The recent case of R. v. Cole 2011 ONCA 218, a decision of the Ontario Court of Appeal suggests that employees may have some expectations of privacy with regard to work based emails under the Charter.

In Cole, the accused teacher was charged with possession of child pornography and unauthorized use of a computer. The Court ruled that the employee in question did have a reasonable expectation of privacy because the employer made the computer available for personal use subject only to reasonable examination by computer services technicians in the course of their work.

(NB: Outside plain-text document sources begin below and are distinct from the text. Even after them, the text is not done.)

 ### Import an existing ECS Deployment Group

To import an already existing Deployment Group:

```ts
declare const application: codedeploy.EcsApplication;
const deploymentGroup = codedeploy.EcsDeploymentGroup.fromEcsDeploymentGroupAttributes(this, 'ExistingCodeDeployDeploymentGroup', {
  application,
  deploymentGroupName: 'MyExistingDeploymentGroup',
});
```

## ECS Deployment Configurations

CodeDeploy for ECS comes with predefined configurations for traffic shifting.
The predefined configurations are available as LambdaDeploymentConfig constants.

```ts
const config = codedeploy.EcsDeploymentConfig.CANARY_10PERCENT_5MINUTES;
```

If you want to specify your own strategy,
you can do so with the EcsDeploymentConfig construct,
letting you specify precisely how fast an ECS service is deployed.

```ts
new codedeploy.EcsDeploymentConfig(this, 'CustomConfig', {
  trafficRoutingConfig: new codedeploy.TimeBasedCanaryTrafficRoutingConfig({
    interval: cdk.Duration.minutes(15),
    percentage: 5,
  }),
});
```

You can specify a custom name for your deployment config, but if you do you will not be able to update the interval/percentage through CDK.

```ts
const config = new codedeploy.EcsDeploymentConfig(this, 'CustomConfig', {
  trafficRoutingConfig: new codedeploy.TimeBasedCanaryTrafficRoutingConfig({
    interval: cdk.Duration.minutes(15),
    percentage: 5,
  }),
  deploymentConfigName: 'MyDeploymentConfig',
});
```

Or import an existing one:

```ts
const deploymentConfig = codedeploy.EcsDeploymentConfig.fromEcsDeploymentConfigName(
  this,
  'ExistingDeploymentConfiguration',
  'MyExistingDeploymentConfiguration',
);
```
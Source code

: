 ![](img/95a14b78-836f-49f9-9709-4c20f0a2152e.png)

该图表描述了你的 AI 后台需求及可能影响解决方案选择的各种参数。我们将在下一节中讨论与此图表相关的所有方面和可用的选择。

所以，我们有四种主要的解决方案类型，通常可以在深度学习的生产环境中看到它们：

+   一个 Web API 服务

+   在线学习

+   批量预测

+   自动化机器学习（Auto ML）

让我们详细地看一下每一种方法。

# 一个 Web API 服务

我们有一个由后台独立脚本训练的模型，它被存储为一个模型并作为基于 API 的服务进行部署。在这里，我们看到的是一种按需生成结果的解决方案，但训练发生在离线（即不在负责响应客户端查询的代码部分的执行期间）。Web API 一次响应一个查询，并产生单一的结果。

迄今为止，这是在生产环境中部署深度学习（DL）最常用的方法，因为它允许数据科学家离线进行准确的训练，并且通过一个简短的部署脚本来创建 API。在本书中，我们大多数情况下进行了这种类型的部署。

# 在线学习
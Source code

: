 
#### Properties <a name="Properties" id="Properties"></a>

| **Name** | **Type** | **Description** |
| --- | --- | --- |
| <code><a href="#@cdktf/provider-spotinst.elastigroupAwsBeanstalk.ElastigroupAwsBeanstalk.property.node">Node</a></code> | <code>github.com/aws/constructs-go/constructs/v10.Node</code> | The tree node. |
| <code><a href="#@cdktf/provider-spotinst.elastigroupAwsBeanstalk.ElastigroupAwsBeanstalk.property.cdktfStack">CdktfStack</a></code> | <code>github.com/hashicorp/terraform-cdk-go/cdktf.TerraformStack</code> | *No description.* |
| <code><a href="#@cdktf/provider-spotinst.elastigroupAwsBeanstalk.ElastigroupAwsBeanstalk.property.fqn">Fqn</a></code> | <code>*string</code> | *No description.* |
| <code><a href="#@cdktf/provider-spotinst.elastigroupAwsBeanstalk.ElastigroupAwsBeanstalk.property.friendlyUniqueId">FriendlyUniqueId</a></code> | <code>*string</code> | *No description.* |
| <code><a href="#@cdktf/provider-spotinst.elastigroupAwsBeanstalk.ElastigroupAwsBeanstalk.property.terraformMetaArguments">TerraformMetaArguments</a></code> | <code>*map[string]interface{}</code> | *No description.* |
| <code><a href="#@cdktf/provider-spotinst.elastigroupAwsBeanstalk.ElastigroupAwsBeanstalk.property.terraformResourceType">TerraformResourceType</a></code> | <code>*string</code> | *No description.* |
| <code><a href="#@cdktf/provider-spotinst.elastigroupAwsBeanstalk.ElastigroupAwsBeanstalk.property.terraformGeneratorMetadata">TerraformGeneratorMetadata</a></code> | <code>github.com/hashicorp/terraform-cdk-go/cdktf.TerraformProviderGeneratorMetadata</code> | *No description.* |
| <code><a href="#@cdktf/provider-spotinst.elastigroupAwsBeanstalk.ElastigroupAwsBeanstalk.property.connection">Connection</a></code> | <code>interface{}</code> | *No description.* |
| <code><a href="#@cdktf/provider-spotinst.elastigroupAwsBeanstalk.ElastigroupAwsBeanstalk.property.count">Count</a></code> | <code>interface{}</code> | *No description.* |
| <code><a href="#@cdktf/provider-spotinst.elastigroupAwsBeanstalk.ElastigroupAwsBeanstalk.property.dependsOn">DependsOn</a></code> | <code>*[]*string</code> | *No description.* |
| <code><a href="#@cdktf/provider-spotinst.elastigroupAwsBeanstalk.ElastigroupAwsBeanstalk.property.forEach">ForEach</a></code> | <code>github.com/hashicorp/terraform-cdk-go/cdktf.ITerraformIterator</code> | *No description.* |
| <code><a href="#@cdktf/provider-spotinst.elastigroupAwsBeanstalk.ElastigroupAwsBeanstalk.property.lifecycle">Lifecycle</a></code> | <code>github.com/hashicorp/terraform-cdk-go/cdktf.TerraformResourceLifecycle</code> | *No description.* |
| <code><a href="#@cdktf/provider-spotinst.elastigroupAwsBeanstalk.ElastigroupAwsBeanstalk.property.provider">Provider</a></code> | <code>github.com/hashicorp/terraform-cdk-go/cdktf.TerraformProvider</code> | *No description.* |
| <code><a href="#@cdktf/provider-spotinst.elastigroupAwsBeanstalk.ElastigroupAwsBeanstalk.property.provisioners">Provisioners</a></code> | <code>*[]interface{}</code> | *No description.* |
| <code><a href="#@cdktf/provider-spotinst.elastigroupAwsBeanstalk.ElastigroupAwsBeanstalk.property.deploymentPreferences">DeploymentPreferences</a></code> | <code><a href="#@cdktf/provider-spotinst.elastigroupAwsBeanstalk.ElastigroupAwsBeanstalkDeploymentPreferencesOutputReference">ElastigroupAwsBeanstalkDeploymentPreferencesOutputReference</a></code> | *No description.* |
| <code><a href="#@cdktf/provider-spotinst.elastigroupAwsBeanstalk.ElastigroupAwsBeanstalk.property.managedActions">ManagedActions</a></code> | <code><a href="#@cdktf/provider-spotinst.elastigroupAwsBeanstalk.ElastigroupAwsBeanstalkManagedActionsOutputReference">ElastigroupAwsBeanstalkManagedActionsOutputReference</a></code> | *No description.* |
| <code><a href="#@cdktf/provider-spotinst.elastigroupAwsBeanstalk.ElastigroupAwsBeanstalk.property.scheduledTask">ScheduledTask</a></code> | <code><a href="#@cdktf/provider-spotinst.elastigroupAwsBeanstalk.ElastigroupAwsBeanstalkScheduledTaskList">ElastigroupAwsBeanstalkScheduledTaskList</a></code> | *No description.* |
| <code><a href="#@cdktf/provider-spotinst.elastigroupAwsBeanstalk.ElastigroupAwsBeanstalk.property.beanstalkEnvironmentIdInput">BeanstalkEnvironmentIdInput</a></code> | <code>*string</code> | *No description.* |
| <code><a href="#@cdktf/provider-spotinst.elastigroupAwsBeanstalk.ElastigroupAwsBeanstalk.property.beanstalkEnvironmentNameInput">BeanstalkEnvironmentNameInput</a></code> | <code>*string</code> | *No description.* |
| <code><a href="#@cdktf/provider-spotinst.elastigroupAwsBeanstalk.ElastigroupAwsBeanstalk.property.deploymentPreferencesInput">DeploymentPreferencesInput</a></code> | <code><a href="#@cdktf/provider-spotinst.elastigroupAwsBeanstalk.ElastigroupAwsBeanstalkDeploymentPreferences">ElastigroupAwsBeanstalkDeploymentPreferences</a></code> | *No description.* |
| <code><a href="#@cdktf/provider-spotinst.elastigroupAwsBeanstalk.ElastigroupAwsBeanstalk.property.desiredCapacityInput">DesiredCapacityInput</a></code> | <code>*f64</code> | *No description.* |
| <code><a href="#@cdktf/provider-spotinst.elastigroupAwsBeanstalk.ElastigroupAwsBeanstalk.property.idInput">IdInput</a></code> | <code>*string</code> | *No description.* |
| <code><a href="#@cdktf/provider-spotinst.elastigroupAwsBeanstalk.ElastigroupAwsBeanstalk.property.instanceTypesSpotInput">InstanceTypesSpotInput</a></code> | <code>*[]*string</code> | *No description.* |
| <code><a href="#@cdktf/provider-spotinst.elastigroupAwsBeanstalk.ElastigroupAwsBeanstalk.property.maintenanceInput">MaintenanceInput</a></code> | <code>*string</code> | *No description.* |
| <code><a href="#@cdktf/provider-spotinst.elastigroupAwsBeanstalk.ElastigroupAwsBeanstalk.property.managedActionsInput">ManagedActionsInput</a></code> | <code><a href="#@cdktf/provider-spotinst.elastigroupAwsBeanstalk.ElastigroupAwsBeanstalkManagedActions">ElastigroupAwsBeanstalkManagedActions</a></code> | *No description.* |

Now while Cole involves the Charter, and the Charter does not apply to most private employers, the finding that there is a reasonable expectation of privacy in work-based email where personal use is permitted does represent a significant shift in current thinking on privacy.

Previously, although the matter had not been explicitly addressed by the Courts, it was commonly thought that employers maintained a right to monitor and inspect email systems that they owned both as a right of ownership and because of their interest in making sure that their assets were used for proper business purposes.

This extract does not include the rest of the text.